_How to complete this task_
Every line of the data must be retyped exactly as it stands.

(Saved entries)

.....

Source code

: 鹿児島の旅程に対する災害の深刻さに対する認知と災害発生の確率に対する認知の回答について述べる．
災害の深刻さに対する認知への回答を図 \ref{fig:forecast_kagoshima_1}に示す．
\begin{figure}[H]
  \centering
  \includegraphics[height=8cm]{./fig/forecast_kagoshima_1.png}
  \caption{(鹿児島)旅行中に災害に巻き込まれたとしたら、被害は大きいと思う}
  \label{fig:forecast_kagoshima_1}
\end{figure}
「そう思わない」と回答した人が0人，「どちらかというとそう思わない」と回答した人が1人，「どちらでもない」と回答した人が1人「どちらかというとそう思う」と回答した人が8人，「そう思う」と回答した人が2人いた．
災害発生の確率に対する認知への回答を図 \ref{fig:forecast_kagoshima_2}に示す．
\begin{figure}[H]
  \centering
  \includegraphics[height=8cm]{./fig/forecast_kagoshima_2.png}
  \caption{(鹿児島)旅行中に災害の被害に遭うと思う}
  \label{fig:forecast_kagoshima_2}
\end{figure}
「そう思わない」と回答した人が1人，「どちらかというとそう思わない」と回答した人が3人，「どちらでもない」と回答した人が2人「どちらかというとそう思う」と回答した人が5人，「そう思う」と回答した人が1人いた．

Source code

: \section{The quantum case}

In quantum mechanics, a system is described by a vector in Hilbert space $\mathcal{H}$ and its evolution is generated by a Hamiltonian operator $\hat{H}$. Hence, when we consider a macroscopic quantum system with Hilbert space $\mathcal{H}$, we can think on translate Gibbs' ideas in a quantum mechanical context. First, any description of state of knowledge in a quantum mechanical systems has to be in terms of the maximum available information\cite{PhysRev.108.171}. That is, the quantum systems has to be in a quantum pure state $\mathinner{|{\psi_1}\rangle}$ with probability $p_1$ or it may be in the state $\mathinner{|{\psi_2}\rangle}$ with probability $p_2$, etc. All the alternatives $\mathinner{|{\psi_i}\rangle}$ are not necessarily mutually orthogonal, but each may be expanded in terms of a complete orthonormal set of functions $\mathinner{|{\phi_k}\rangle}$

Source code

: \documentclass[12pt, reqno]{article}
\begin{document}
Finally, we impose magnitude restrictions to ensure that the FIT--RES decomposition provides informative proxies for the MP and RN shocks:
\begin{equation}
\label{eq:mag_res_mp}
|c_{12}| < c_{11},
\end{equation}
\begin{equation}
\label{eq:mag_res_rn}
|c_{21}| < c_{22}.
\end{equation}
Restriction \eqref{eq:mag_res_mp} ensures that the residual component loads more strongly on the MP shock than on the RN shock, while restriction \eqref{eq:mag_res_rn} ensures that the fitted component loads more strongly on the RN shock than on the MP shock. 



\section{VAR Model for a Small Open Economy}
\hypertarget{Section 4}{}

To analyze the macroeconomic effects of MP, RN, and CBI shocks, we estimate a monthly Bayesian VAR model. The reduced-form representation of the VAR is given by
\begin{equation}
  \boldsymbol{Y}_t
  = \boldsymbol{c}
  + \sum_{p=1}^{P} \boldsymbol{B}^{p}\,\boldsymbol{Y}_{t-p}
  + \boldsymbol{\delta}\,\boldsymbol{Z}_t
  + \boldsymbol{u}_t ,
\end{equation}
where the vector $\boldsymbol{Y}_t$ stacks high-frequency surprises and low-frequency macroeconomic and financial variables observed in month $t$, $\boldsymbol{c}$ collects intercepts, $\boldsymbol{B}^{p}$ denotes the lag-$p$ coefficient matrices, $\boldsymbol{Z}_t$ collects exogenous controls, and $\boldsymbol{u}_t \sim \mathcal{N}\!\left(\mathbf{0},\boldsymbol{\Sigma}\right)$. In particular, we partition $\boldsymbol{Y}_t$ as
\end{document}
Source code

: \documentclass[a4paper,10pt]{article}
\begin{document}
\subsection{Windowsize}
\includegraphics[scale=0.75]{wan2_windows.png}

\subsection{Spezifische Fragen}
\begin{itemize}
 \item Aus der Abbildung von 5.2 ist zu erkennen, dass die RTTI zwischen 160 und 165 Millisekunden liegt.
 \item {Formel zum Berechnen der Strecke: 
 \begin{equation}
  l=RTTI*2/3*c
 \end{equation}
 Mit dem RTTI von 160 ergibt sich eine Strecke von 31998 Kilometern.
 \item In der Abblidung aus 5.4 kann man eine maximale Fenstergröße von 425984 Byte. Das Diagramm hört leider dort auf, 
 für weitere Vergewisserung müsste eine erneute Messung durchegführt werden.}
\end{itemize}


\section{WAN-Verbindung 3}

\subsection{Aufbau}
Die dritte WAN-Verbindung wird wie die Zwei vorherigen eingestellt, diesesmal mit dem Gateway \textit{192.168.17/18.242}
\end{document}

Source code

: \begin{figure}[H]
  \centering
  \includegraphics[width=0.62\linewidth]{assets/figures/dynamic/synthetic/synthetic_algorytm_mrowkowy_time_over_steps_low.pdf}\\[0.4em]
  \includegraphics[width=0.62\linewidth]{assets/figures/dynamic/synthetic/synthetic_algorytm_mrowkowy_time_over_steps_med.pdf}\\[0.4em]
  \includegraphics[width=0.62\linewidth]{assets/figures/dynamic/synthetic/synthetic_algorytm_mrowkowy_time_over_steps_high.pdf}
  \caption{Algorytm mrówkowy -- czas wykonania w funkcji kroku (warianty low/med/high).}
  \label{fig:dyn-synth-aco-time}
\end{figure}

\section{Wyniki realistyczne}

.....

_Output of the exercise_
Source code

: 鹿児島の旅程に対する災害の深刻さに対する認知と災害発生の確率に対する認知の回答について述べる．
災害の深刻さに対する認知への回答を図 \ref{fig:forecast_kagoshima_1}に示す．
\begin{figure}[H]
  \centering
  \includegraphics[height=8cm]{./fig/forecast_kagoshima_1.png}
  \caption{(鹿児島)旅行中に災害に巻き込まれたとしたら、被害は大きいと思う}
  \label{fig:forecast_kagoshima_1}
\end{figure}
「そう思わない」と回答した人が0人，「どちらかというとそう思わない」と回答した人が1人，「どちらでもない」と回答した人が1人「どちらかというとそう思う」と回答した人が8人，「そう思う」と回答した人が2人いた．
災害発生の確率に対する認知への回答を図 \ref{fig:forecast_kagoshima_2}に示す．
\begin{figure}[H]
  \centering
  \includegraphics[height=8cm]{./fig/forecast_kagoshima_2.png}
  \caption{(鹿児島)旅行中に災害の被害に遭うと思う}
  \label{fig:forecast_kagoshima_2}
\end{figure}
「そう思わない」と回答した人が1人，「どちらかというとそう思わない」と回答した人が3人，「どちらでもない」と回答した人が2人「どちらかというとそう思う」と回答した人が5人，「そう思う」と回答した人が1人いた．

Source code

: \section{The quantum case}

In quantum mechanics, a system is described by a vector in Hilbert space $\mathcal{H}$ and its evolution is generated by a Hamiltonian operator $\hat{H}$. Hence, when we consider a macroscopic quantum system with Hilbert space $\mathcal{H}$, we can think on translate Gibbs' ideas in a quantum mechanical context. First, any description of state of knowledge in a quantum mechanical systems has to be in terms of the maximum available information\cite{PhysRev.108.171}. That is, the quantum systems has to be in a quantum pure state $\mathinner{|{\psi_1}\rangle}$ with probability $p_1$ or it may be in the state $\mathinner{|{\psi_2}\rangle}$ with probability $p_2$, etc. All the alternatives $\mathinner{|{\psi_i}\rangle}$ are not necessarily mutually orthogonal, but each may be expanded in terms of a complete orthonormal set of functions $\mathinner{|{\phi_k}\rangle}$

Source code

: \documentclass[12pt, reqno]{article}
\begin{document}
Finally, we impose magnitude restrictions to ensure that the FIT--RES decomposition provides informative proxies for the MP and RN shocks:
\begin{equation}
\label{eq:mag_res_mp}
|c_{12}| < c_{11},
\end{equation}
\begin{equation}
\label{eq:mag_res_rn}
|c_{21}| < c_{22}.
\end{equation}
Restriction \eqref{eq:mag_res_mp} ensures that the residual component loads more strongly on the MP shock than on the RN shock, while restriction \eqref{eq:mag_res_rn} ensures that the fitted component loads more strongly on the RN shock than on the MP shock. 



\section{VAR Model for a Small Open Economy}
\hypertarget{Section 4}{}

To analyze the macroeconomic effects of MP, RN, and CBI shocks, we estimate a monthly Bayesian VAR model. The reduced-form representation of the VAR is given by
\begin{equation}
  \boldsymbol{Y}_t
  = \boldsymbol{c}
  + \sum_{p=1}^{P} \boldsymbol{B}^{p}\,\boldsymbol{Y}_{t-p}
  + \boldsymbol{\delta}\,\boldsymbol{Z}_t
  + \boldsymbol{u}_t ,
\end{equation}
where the vector $\boldsymbol{Y}_t$ stacks high-frequency surprises and low-frequency macroeconomic and financial variables observed in month $t$, $\boldsymbol{c}$ collects intercepts, $\boldsymbol{B}^{p}$ denotes the lag-$p$ coefficient matrices, $\boldsymbol{Z}_t$ collects exogenous controls, and $\boldsymbol{u}_t \sim \mathcal{N}\!\left(\mathbf{0},\boldsymbol{\Sigma}\right)$. In particular, we partition $\boldsymbol{Y}_t$ as
\end{document}
Source code

: \documentclass[a4paper,10pt]{article}
\begin{document}
\subsection{Windowsize}
\includegraphics[scale=0.75]{wan2_windows.png}

\subsection{Spezifische Fragen}
\begin{itemize}
 \item Aus der Abbildung von 5.2 ist zu erkennen, dass die RTTI zwischen 160 und 165 Millisekunden liegt.
 \item {Formel zum Berechnen der Strecke: 
 \begin{equation}
  l=RTTI*2/3*c
 \end{equation}
 Mit dem RTTI von 160 ergibt sich eine Strecke von 31998 Kilometern.
 \item In der Abblidung aus 5.4 kann man eine maximale Fenstergröße von 425984 Byte. Das Diagramm hört leider dort auf, 
 für weitere Vergewisserung müsste eine erneute Messung durchegführt werden.}
\end{itemize}


\section{WAN-Verbindung 3}

\subsection{Aufbau}
Die dritte WAN-Verbindung wird wie die Zwei vorherigen eingestellt, diesesmal mit dem Gateway \textit{192.168.17/18.242}
\end{document}

Source code

: \begin{figure}[H]
  \centering
  \includegraphics[width=0.62\linewidth]{assets/figures/dynamic/synthetic/synthetic_algorytm_mrowkowy_time_over_steps_low.pdf}\\[0.4em]
  \includegraphics[width=0.62\linewidth]{assets/figures/dynamic/synthetic/synthetic_algorytm_mrowkowy_time_over_steps_med.pdf}\\[0.4em]
  \includegraphics[width=0.62\linewidth]{assets/figures/dynamic/synthetic/synthetic_algorytm_mrowkowy_time_over_steps_high.pdf}
  \caption{Algorytm mrówkowy -- czas wykonania w funkcji kroku (warianty low/med/high).}
  \label{fig:dyn-synth-aco-time}
\end{figure}

\section{Wyniki realistyczne}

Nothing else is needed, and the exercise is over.